# Work item
The answer must be every line from the entries below that contains "width".

(Data under study begins)

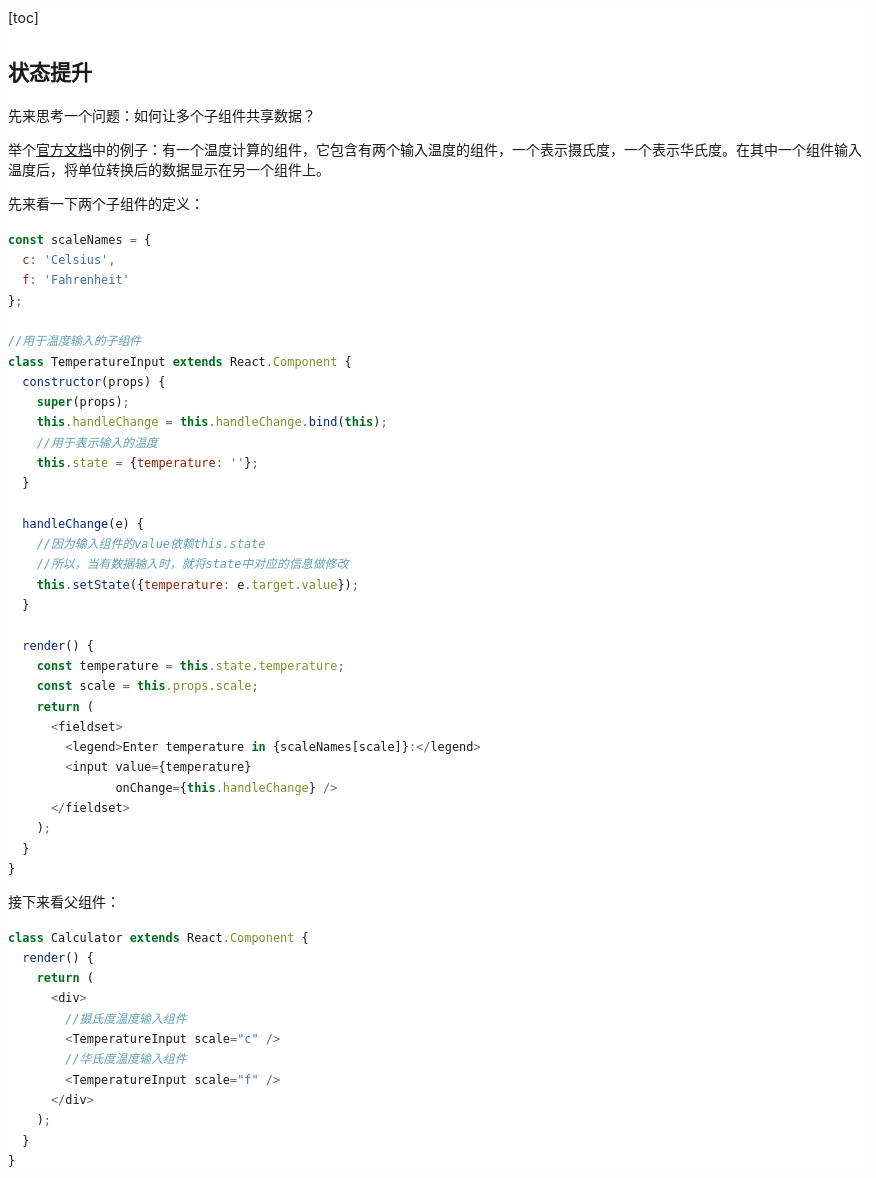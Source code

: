 [toc]

## 状态提升  

先来思考一个问题：如何让多个子组件共享数据？  

举个[官方文档](https://reactjs.org/docs/lifting-state-up.html)中的例子：有一个温度计算的组件，它包含有两个输入温度的组件，一个表示摄氏度，一个表示华氏度。在其中一个组件输入温度后，将单位转换后的数据显示在另一个组件上。


先来看一下两个子组件的定义：
```javascript
const scaleNames = {
  c: 'Celsius',
  f: 'Fahrenheit'
};

//用于温度输入的子组件
class TemperatureInput extends React.Component {
  constructor(props) {
    super(props);
    this.handleChange = this.handleChange.bind(this);
    //用于表示输入的温度
    this.state = {temperature: ''};
  }

  handleChange(e) {
    //因为输入组件的value依赖this.state
    //所以，当有数据输入时，就将state中对应的信息做修改
    this.setState({temperature: e.target.value});
  }

  render() {
    const temperature = this.state.temperature;
    const scale = this.props.scale;
    return (
      <fieldset>
        <legend>Enter temperature in {scaleNames[scale]}:</legend>
        <input value={temperature}
               onChange={this.handleChange} />
      </fieldset>
    );
  }
}
```

接下来看父组件：
```javascript
class Calculator extends React.Component {
  render() {
    return (
      <div>
        //摄氏度温度输入组件
        <TemperatureInput scale="c" />
        //华氏度温度输入组件
        <TemperatureInput scale="f" />
      </div>
    );
  }
}
```
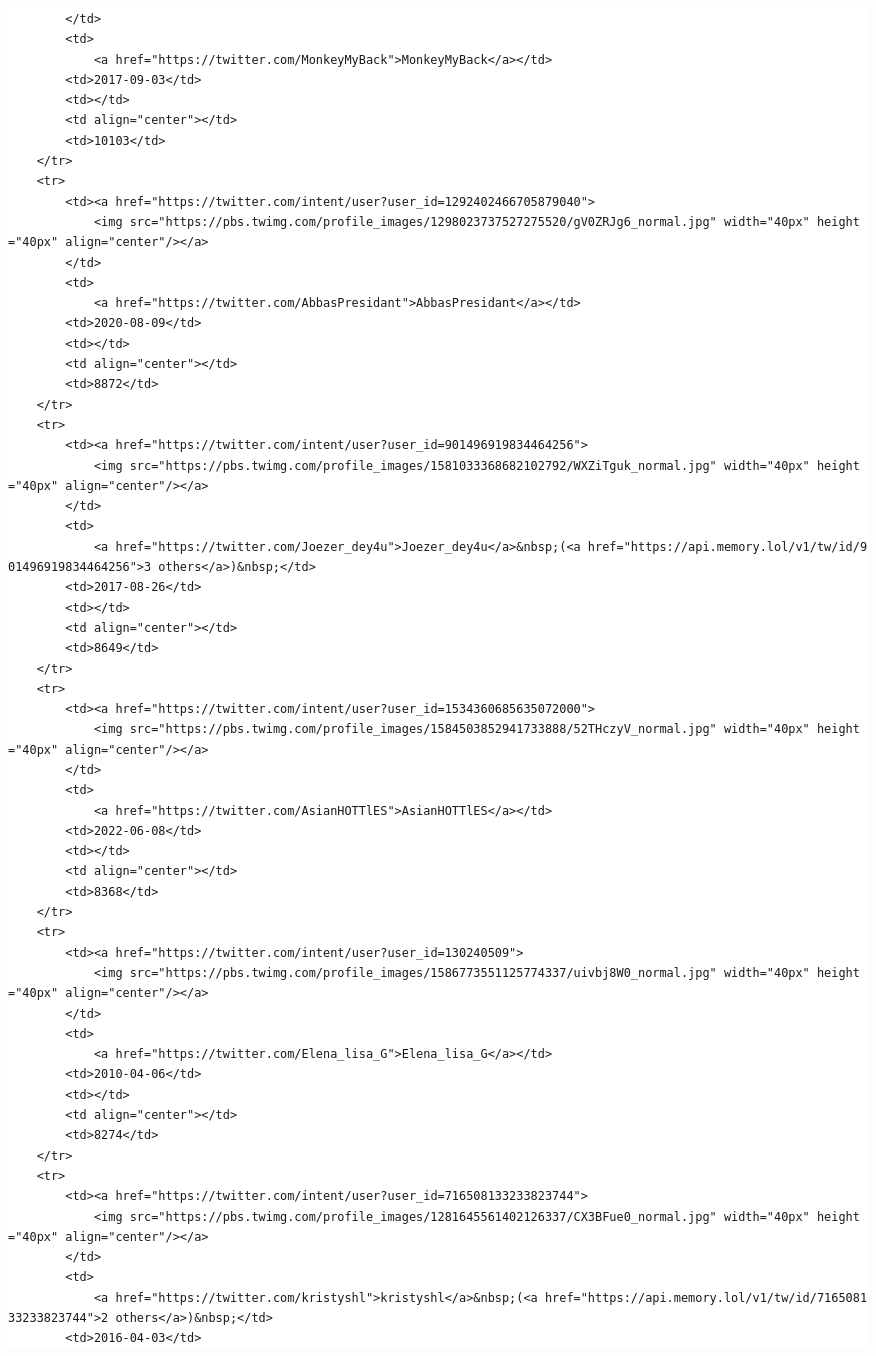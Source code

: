             </td>
            <td>
                <a href="https://twitter.com/MonkeyMyBack">MonkeyMyBack</a></td>
            <td>2017-09-03</td>
            <td></td>
            <td align="center"></td>
            <td>10103</td>
        </tr>
        <tr>
            <td><a href="https://twitter.com/intent/user?user_id=1292402466705879040">
                <img src="https://pbs.twimg.com/profile_images/1298023737527275520/gV0ZRJg6_normal.jpg" width="40px" height="40px" align="center"/></a>
            </td>
            <td>
                <a href="https://twitter.com/AbbasPresidant">AbbasPresidant</a></td>
            <td>2020-08-09</td>
            <td></td>
            <td align="center"></td>
            <td>8872</td>
        </tr>
        <tr>
            <td><a href="https://twitter.com/intent/user?user_id=901496919834464256">
                <img src="https://pbs.twimg.com/profile_images/1581033368682102792/WXZiTguk_normal.jpg" width="40px" height="40px" align="center"/></a>
            </td>
            <td>
                <a href="https://twitter.com/Joezer_dey4u">Joezer_dey4u</a>&nbsp;(<a href="https://api.memory.lol/v1/tw/id/901496919834464256">3 others</a>)&nbsp;</td>
            <td>2017-08-26</td>
            <td></td>
            <td align="center"></td>
            <td>8649</td>
        </tr>
        <tr>
            <td><a href="https://twitter.com/intent/user?user_id=1534360685635072000">
                <img src="https://pbs.twimg.com/profile_images/1584503852941733888/52THczyV_normal.jpg" width="40px" height="40px" align="center"/></a>
            </td>
            <td>
                <a href="https://twitter.com/AsianHOTTlES">AsianHOTTlES</a></td>
            <td>2022-06-08</td>
            <td></td>
            <td align="center"></td>
            <td>8368</td>
        </tr>
        <tr>
            <td><a href="https://twitter.com/intent/user?user_id=130240509">
                <img src="https://pbs.twimg.com/profile_images/1586773551125774337/uivbj8W0_normal.jpg" width="40px" height="40px" align="center"/></a>
            </td>
            <td>
                <a href="https://twitter.com/Elena_lisa_G">Elena_lisa_G</a></td>
            <td>2010-04-06</td>
            <td></td>
            <td align="center"></td>
            <td>8274</td>
        </tr>
        <tr>
            <td><a href="https://twitter.com/intent/user?user_id=716508133233823744">
                <img src="https://pbs.twimg.com/profile_images/1281645561402126337/CX3BFue0_normal.jpg" width="40px" height="40px" align="center"/></a>
            </td>
            <td>
                <a href="https://twitter.com/kristyshl">kristyshl</a>&nbsp;(<a href="https://api.memory.lol/v1/tw/id/716508133233823744">2 others</a>)&nbsp;</td>
            <td>2016-04-03</td>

(Data under study ends)

# Answer section
                <img src="https://pbs.twimg.com/profile_images/1298023737527275520/gV0ZRJg6_normal.jpg" width="40px" height="40px" align="center"/></a>
                <img src="https://pbs.twimg.com/profile_images/1581033368682102792/WXZiTguk_normal.jpg" width="40px" height="40px" align="center"/></a>
                <img src="https://pbs.twimg.com/profile_images/1584503852941733888/52THczyV_normal.jpg" width="40px" height="40px" align="center"/></a>
                <img src="https://pbs.twimg.com/profile_images/1586773551125774337/uivbj8W0_normal.jpg" width="40px" height="40px" align="center"/></a>
                <img src="https://pbs.twimg.com/profile_images/1281645561402126337/CX3BFue0_normal.jpg" width="40px" height="40px" align="center"/></a>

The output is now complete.